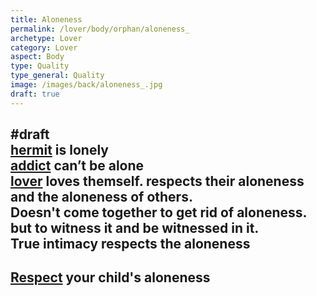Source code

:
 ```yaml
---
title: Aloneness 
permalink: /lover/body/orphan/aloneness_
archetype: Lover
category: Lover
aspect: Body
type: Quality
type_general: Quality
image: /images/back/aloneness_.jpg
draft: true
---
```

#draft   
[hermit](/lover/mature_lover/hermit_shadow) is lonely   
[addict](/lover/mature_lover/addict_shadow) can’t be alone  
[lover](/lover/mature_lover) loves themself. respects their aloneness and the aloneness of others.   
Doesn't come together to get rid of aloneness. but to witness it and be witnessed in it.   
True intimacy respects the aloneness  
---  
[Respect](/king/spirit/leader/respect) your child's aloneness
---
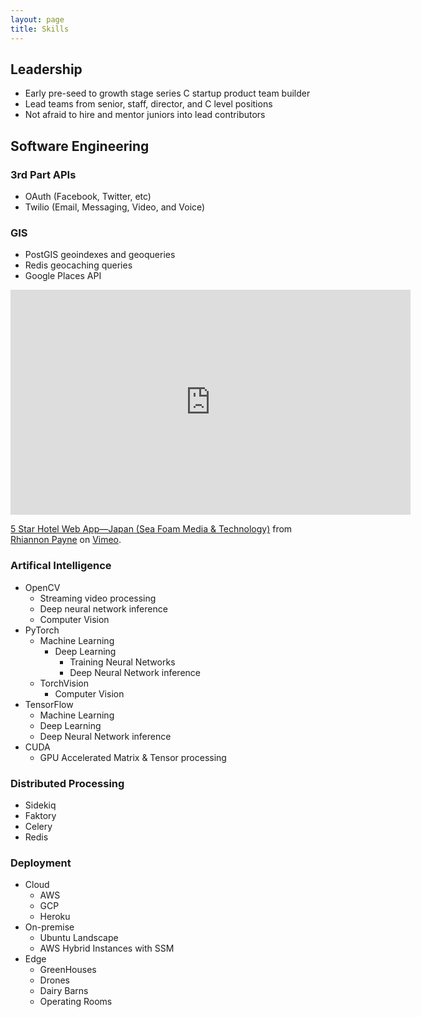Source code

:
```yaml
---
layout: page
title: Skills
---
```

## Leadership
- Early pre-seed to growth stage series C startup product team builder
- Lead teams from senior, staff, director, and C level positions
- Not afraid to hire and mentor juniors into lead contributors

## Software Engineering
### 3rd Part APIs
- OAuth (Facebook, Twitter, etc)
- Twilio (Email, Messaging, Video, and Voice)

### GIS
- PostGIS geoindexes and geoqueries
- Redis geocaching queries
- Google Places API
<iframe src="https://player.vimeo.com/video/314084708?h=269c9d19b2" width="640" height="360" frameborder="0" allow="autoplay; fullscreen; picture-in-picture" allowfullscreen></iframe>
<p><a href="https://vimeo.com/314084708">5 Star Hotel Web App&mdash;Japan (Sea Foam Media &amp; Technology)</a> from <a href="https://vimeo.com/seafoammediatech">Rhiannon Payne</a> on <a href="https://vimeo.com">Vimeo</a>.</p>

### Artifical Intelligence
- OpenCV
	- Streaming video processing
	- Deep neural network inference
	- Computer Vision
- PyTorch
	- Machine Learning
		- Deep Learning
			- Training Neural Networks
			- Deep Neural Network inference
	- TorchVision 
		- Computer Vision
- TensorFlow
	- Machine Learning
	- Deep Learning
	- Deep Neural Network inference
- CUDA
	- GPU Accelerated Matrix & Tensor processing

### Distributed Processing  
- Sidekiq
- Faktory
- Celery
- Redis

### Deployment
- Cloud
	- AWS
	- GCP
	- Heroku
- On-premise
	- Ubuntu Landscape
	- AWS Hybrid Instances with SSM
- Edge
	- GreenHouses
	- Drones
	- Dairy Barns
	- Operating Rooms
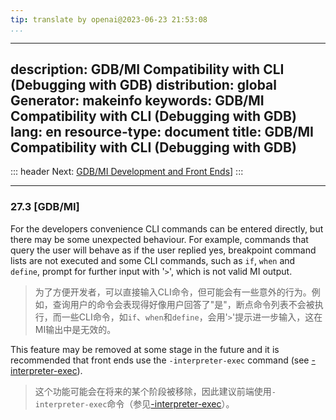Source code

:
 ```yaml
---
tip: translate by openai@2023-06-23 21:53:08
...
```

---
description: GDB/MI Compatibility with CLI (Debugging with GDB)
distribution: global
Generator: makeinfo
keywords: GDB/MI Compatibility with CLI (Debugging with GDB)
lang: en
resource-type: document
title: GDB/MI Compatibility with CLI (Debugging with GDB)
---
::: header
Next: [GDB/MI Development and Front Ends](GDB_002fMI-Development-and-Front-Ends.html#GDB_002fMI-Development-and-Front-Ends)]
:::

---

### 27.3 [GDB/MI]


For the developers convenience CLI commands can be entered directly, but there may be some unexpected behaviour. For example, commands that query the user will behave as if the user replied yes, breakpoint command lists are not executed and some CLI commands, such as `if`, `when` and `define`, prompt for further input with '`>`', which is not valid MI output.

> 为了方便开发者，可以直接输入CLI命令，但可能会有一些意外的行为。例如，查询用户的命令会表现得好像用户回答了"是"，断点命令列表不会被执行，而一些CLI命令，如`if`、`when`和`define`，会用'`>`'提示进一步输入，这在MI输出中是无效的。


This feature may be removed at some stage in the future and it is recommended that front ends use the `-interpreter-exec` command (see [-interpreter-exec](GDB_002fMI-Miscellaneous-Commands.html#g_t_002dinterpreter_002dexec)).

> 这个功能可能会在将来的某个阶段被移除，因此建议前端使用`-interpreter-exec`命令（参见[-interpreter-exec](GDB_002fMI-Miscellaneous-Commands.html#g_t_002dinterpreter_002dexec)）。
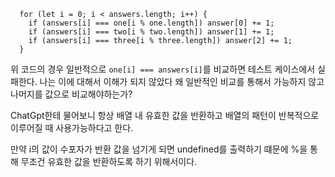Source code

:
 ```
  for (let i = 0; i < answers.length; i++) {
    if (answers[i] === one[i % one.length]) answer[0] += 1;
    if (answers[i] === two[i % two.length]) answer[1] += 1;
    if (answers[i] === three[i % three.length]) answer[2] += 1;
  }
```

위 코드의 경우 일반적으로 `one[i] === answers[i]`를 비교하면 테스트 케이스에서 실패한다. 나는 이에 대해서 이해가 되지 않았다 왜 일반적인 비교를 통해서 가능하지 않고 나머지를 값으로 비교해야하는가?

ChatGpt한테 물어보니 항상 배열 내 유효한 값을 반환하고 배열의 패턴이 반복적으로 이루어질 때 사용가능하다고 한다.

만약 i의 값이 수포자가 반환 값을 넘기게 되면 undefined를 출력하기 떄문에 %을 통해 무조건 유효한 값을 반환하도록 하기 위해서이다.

========================================

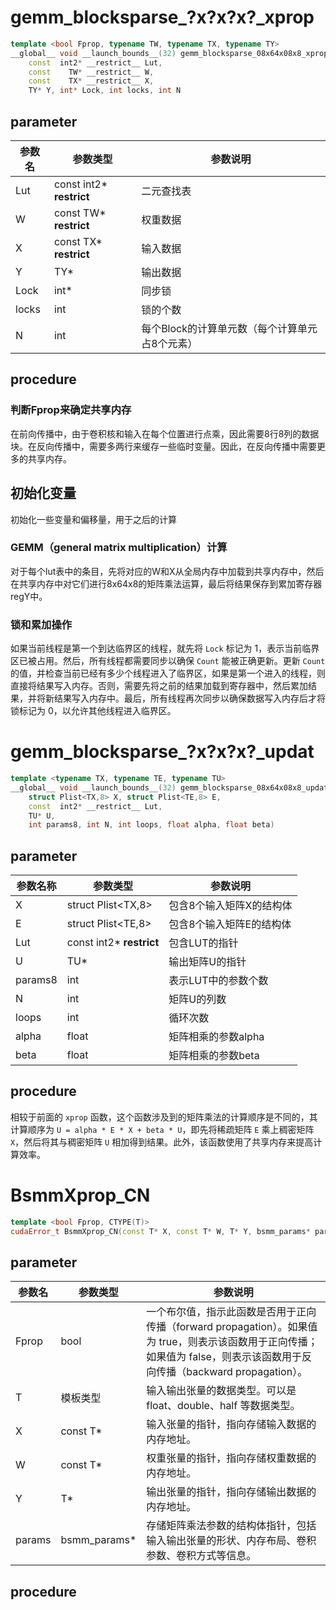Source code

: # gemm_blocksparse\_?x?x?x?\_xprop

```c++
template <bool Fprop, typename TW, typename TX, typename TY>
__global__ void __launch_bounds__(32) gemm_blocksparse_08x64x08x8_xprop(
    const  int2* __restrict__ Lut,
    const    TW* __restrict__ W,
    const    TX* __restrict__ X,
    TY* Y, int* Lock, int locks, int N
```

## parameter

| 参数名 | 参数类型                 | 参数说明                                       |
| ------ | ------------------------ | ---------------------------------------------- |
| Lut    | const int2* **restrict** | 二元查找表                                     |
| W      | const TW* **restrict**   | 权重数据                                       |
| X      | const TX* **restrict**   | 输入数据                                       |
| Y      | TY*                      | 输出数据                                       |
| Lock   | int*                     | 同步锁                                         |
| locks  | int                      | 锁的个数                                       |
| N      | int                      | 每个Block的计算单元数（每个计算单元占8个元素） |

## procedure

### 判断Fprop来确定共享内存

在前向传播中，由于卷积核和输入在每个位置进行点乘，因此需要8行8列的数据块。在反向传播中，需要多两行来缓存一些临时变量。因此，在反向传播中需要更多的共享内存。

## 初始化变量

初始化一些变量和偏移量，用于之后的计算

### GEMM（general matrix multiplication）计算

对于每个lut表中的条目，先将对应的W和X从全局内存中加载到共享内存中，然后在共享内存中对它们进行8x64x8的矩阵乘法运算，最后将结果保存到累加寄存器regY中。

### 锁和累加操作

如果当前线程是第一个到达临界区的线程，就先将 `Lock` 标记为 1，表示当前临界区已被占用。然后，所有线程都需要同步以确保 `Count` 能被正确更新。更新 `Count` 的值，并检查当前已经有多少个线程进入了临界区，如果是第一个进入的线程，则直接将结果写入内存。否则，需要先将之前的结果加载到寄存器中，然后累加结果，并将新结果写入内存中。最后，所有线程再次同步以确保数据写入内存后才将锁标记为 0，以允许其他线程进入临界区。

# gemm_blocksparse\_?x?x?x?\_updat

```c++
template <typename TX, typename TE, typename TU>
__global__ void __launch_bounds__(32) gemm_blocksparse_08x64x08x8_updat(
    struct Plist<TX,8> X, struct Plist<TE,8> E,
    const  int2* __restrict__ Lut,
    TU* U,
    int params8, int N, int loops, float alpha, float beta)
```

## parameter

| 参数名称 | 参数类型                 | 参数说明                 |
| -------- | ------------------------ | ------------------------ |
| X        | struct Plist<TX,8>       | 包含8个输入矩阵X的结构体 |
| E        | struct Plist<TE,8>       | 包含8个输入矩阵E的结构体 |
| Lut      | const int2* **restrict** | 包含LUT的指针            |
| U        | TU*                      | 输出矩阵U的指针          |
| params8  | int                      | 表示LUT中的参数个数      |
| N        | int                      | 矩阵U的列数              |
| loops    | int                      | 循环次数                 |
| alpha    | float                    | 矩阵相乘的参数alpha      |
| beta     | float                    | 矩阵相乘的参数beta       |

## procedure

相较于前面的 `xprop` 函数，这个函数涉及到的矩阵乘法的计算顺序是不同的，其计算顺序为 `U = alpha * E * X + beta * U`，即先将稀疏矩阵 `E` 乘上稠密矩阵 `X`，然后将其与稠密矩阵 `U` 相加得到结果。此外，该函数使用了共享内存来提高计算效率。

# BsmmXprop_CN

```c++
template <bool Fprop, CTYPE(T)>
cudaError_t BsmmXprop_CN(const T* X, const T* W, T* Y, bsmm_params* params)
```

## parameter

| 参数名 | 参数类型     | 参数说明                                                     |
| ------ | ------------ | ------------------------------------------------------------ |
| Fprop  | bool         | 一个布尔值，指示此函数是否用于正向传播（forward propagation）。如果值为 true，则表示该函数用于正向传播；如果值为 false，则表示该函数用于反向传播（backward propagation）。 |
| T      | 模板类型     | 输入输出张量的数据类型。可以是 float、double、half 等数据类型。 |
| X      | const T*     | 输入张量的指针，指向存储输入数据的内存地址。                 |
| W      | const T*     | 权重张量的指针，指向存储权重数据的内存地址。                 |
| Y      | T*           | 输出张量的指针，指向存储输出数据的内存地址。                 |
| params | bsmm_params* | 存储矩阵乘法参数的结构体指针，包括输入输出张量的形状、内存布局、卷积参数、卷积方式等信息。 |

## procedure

========================================

TASK ITEM — When the word "answers" occurs in a line above, list that line.

EXPECTED ANSWER —
  for (let i = 0; i < answers.length; i++) {
    if (answers[i] === one[i % one.length]) answer[0] += 1;
    if (answers[i] === two[i % two.length]) answer[1] += 1;
    if (answers[i] === three[i % three.length]) answer[2] += 1;
위 코드의 경우 일반적으로 `one[i] === answers[i]`를 비교하면 테스트 케이스에서 실패한다. 나는 이에 대해서 이해가 되지 않았다 왜 일반적인 비교를 통해서 가능하지 않고 나머지를 값으로 비교해야하는가?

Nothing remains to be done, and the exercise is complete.